* Source information:

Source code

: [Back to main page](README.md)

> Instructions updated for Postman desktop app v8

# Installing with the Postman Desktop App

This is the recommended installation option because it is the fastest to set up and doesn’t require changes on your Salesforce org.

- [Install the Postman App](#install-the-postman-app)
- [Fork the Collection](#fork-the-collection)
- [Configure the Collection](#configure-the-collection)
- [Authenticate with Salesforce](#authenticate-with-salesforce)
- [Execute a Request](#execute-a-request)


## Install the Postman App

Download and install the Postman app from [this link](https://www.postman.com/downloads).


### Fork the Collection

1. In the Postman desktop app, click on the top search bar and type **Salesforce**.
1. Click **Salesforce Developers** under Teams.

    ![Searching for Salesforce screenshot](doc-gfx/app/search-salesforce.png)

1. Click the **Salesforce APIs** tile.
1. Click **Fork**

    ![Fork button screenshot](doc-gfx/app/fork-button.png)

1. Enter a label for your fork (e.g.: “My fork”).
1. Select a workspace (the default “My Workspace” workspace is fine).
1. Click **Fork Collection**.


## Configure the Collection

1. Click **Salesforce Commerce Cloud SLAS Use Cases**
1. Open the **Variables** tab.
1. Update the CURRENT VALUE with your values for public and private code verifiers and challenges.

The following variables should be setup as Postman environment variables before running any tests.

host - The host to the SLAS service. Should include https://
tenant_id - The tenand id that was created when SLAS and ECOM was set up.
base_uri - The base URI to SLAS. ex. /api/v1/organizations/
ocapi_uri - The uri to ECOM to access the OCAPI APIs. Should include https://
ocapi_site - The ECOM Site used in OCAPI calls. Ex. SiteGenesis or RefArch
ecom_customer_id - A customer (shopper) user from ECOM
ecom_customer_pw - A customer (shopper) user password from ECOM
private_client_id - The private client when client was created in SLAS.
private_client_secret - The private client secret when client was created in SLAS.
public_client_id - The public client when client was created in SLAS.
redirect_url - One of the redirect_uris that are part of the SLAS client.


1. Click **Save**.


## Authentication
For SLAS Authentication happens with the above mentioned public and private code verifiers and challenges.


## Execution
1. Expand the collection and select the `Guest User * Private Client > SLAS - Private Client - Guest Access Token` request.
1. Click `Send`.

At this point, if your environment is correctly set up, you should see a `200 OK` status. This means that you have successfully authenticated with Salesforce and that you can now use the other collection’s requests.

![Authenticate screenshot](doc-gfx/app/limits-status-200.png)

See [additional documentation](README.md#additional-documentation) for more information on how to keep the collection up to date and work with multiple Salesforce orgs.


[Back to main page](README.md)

* Task to carry out: All of the material should be written out again exactly.

* Answer to this task:
Source code

: [Back to main page](README.md)

> Instructions updated for Postman desktop app v8

# Installing with the Postman Desktop App

This is the recommended installation option because it is the fastest to set up and doesn’t require changes on your Salesforce org.

- [Install the Postman App](#install-the-postman-app)
- [Fork the Collection](#fork-the-collection)
- [Configure the Collection](#configure-the-collection)
- [Authenticate with Salesforce](#authenticate-with-salesforce)
- [Execute a Request](#execute-a-request)


## Install the Postman App

Download and install the Postman app from [this link](https://www.postman.com/downloads).


### Fork the Collection

1. In the Postman desktop app, click on the top search bar and type **Salesforce**.
1. Click **Salesforce Developers** under Teams.

    ![Searching for Salesforce screenshot](doc-gfx/app/search-salesforce.png)

1. Click the **Salesforce APIs** tile.
1. Click **Fork**

    ![Fork button screenshot](doc-gfx/app/fork-button.png)

1. Enter a label for your fork (e.g.: “My fork”).
1. Select a workspace (the default “My Workspace” workspace is fine).
1. Click **Fork Collection**.


## Configure the Collection

1. Click **Salesforce Commerce Cloud SLAS Use Cases**
1. Open the **Variables** tab.
1. Update the CURRENT VALUE with your values for public and private code verifiers and challenges.

The following variables should be setup as Postman environment variables before running any tests.

host - The host to the SLAS service. Should include https://
tenant_id - The tenand id that was created when SLAS and ECOM was set up.
base_uri - The base URI to SLAS. ex. /api/v1/organizations/
ocapi_uri - The uri to ECOM to access the OCAPI APIs. Should include https://
ocapi_site - The ECOM Site used in OCAPI calls. Ex. SiteGenesis or RefArch
ecom_customer_id - A customer (shopper) user from ECOM
ecom_customer_pw - A customer (shopper) user password from ECOM
private_client_id - The private client when client was created in SLAS.
private_client_secret - The private client secret when client was created in SLAS.
public_client_id - The public client when client was created in SLAS.
redirect_url - One of the redirect_uris that are part of the SLAS client.


1. Click **Save**.


## Authentication
For SLAS Authentication happens with the above mentioned public and private code verifiers and challenges.


## Execution
1. Expand the collection and select the `Guest User * Private Client > SLAS - Private Client - Guest Access Token` request.
1. Click `Send`.

At this point, if your environment is correctly set up, you should see a `200 OK` status. This means that you have successfully authenticated with Salesforce and that you can now use the other collection’s requests.

![Authenticate screenshot](doc-gfx/app/limits-status-200.png)

See [additional documentation](README.md#additional-documentation) for more information on how to keep the collection up to date and work with multiple Salesforce orgs.


[Back to main page](README.md)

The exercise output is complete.